(Collection entries)
=-=-=-=-=

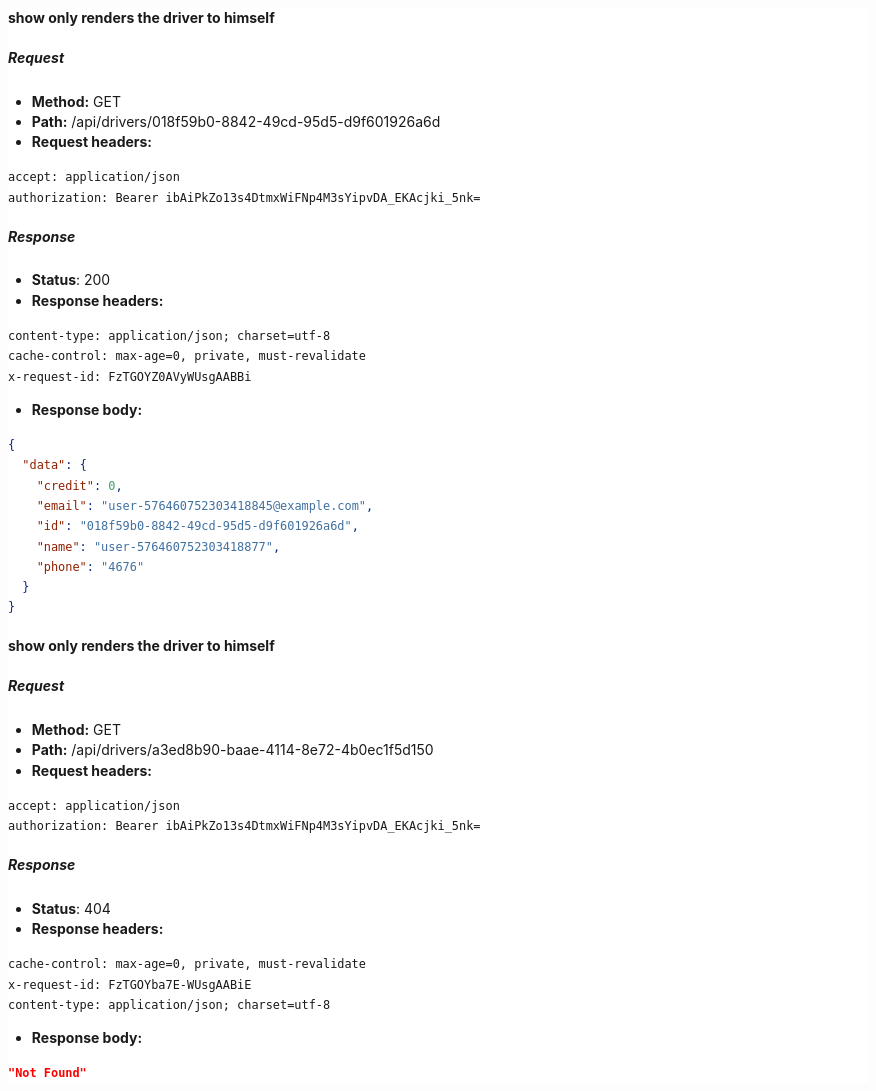 #### show only renders the driver to himself

##### Request
* __Method:__ GET
* __Path:__ /api/drivers/018f59b0-8842-49cd-95d5-d9f601926a6d
* __Request headers:__
```
accept: application/json
authorization: Bearer ibAiPkZo13s4DtmxWiFNp4M3sYipvDA_EKAcjki_5nk=
```

##### Response
* __Status__: 200
* __Response headers:__
```
content-type: application/json; charset=utf-8
cache-control: max-age=0, private, must-revalidate
x-request-id: FzTGOYZ0AVyWUsgAABBi
```
* __Response body:__
```json
{
  "data": {
    "credit": 0,
    "email": "user-576460752303418845@example.com",
    "id": "018f59b0-8842-49cd-95d5-d9f601926a6d",
    "name": "user-576460752303418877",
    "phone": "4676"
  }
}
```

#### show only renders the driver to himself

##### Request
* __Method:__ GET
* __Path:__ /api/drivers/a3ed8b90-baae-4114-8e72-4b0ec1f5d150
* __Request headers:__
```
accept: application/json
authorization: Bearer ibAiPkZo13s4DtmxWiFNp4M3sYipvDA_EKAcjki_5nk=
```

##### Response
* __Status__: 404
* __Response headers:__
```
cache-control: max-age=0, private, must-revalidate
x-request-id: FzTGOYba7E-WUsgAABiE
content-type: application/json; charset=utf-8
```
* __Response body:__
```json
"Not Found"
```
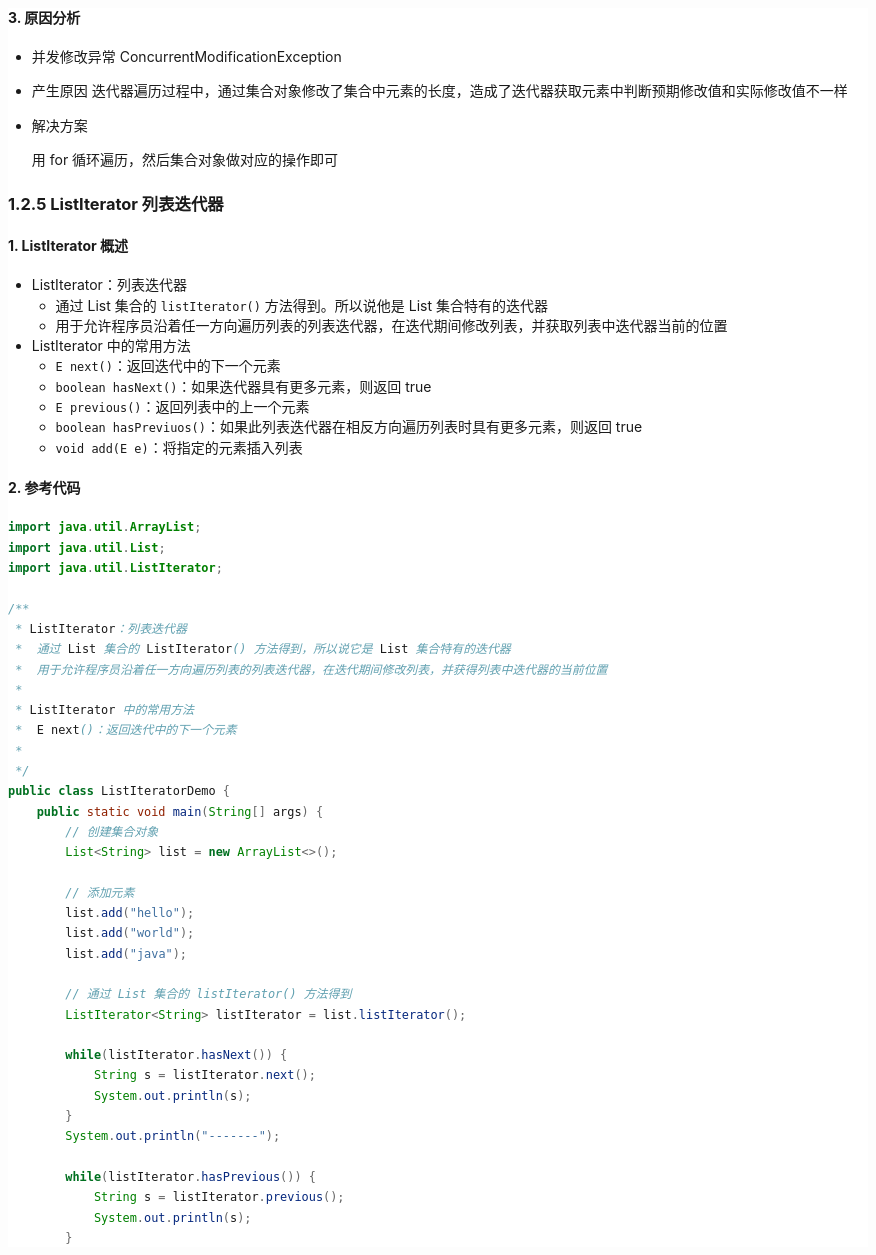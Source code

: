#### 3. 原因分析

- 并发修改异常
  ConcurrentModificationException

- 产生原因
  迭代器遍历过程中，通过集合对象修改了集合中元素的长度，造成了迭代器获取元素中判断预期修改值和实际修改值不一样

- 解决方案

  用 for 循环遍历，然后集合对象做对应的操作即可

### 1.2.5 ListIterator 列表迭代器

#### 1. ListIterator 概述

- ListIterator：列表迭代器
  - 通过 List 集合的 `listIterator()` 方法得到。所以说他是 List 集合特有的迭代器
  - 用于允许程序员沿着任一方向遍历列表的列表迭代器，在迭代期间修改列表，并获取列表中迭代器当前的位置
- ListIterator 中的常用方法
  - `E next()`：返回迭代中的下一个元素
  - `boolean hasNext()`：如果迭代器具有更多元素，则返回 true
  - `E previous()`：返回列表中的上一个元素
  - `boolean hasPreviuos()`：如果此列表迭代器在相反方向遍历列表时具有更多元素，则返回 true
  - `void add(E e)`：将指定的元素插入列表

#### 2. 参考代码

```java
import java.util.ArrayList;
import java.util.List;
import java.util.ListIterator;

/**
 * ListIterator：列表迭代器
 *  通过 List 集合的 ListIterator() 方法得到，所以说它是 List 集合特有的迭代器
 *  用于允许程序员沿着任一方向遍历列表的列表迭代器，在迭代期间修改列表，并获得列表中迭代器的当前位置
 *
 * ListIterator 中的常用方法
 *  E next()：返回迭代中的下一个元素
 *
 */
public class ListIteratorDemo {
    public static void main(String[] args) {
        // 创建集合对象
        List<String> list = new ArrayList<>();

        // 添加元素
        list.add("hello");
        list.add("world");
        list.add("java");

        // 通过 List 集合的 listIterator() 方法得到
        ListIterator<String> listIterator = list.listIterator();

        while(listIterator.hasNext()) {
            String s = listIterator.next();
            System.out.println(s);
        }
        System.out.println("-------");

        while(listIterator.hasPrevious()) {
            String s = listIterator.previous();
            System.out.println(s);
        }

```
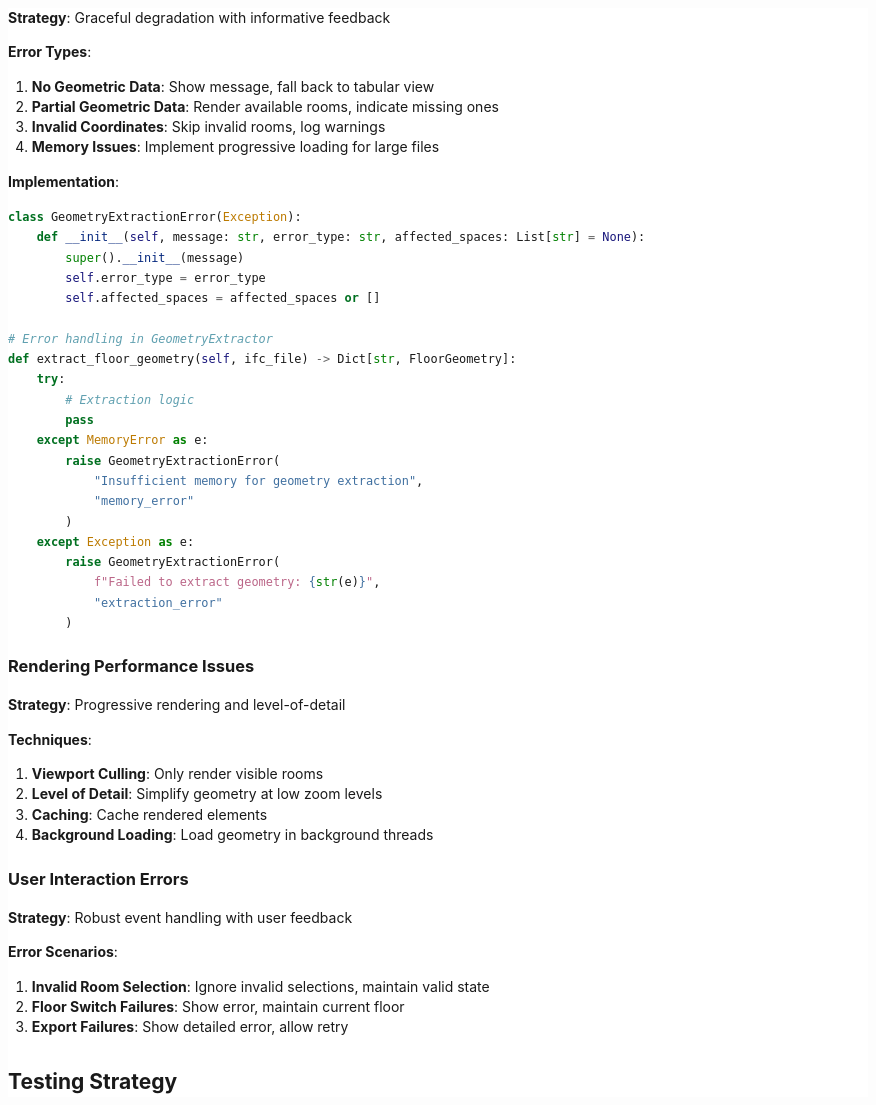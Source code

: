 **Strategy**: Graceful degradation with informative feedback

**Error Types**:
1. **No Geometric Data**: Show message, fall back to tabular view
2. **Partial Geometric Data**: Render available rooms, indicate missing ones
3. **Invalid Coordinates**: Skip invalid rooms, log warnings
4. **Memory Issues**: Implement progressive loading for large files

**Implementation**:
```python
class GeometryExtractionError(Exception):
    def __init__(self, message: str, error_type: str, affected_spaces: List[str] = None):
        super().__init__(message)
        self.error_type = error_type
        self.affected_spaces = affected_spaces or []

# Error handling in GeometryExtractor
def extract_floor_geometry(self, ifc_file) -> Dict[str, FloorGeometry]:
    try:
        # Extraction logic
        pass
    except MemoryError as e:
        raise GeometryExtractionError(
            "Insufficient memory for geometry extraction",
            "memory_error"
        )
    except Exception as e:
        raise GeometryExtractionError(
            f"Failed to extract geometry: {str(e)}",
            "extraction_error"
        )
```

### Rendering Performance Issues

**Strategy**: Progressive rendering and level-of-detail

**Techniques**:
1. **Viewport Culling**: Only render visible rooms
2. **Level of Detail**: Simplify geometry at low zoom levels
3. **Caching**: Cache rendered elements
4. **Background Loading**: Load geometry in background threads

### User Interaction Errors

**Strategy**: Robust event handling with user feedback

**Error Scenarios**:
1. **Invalid Room Selection**: Ignore invalid selections, maintain valid state
2. **Floor Switch Failures**: Show error, maintain current floor
3. **Export Failures**: Show detailed error, allow retry

## Testing Strategy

=-=-=-=-=

> **Work task**: Please quote exactly the lines from the one containing "1. **Invalid Room" through the last line of the records above, both included, and nothing else.

> **Answer box**:
1. **Invalid Room Selection**: Ignore invalid selections, maintain valid state
2. **Floor Switch Failures**: Show error, maintain current floor
3. **Export Failures**: Show detailed error, allow retry

## Testing Strategy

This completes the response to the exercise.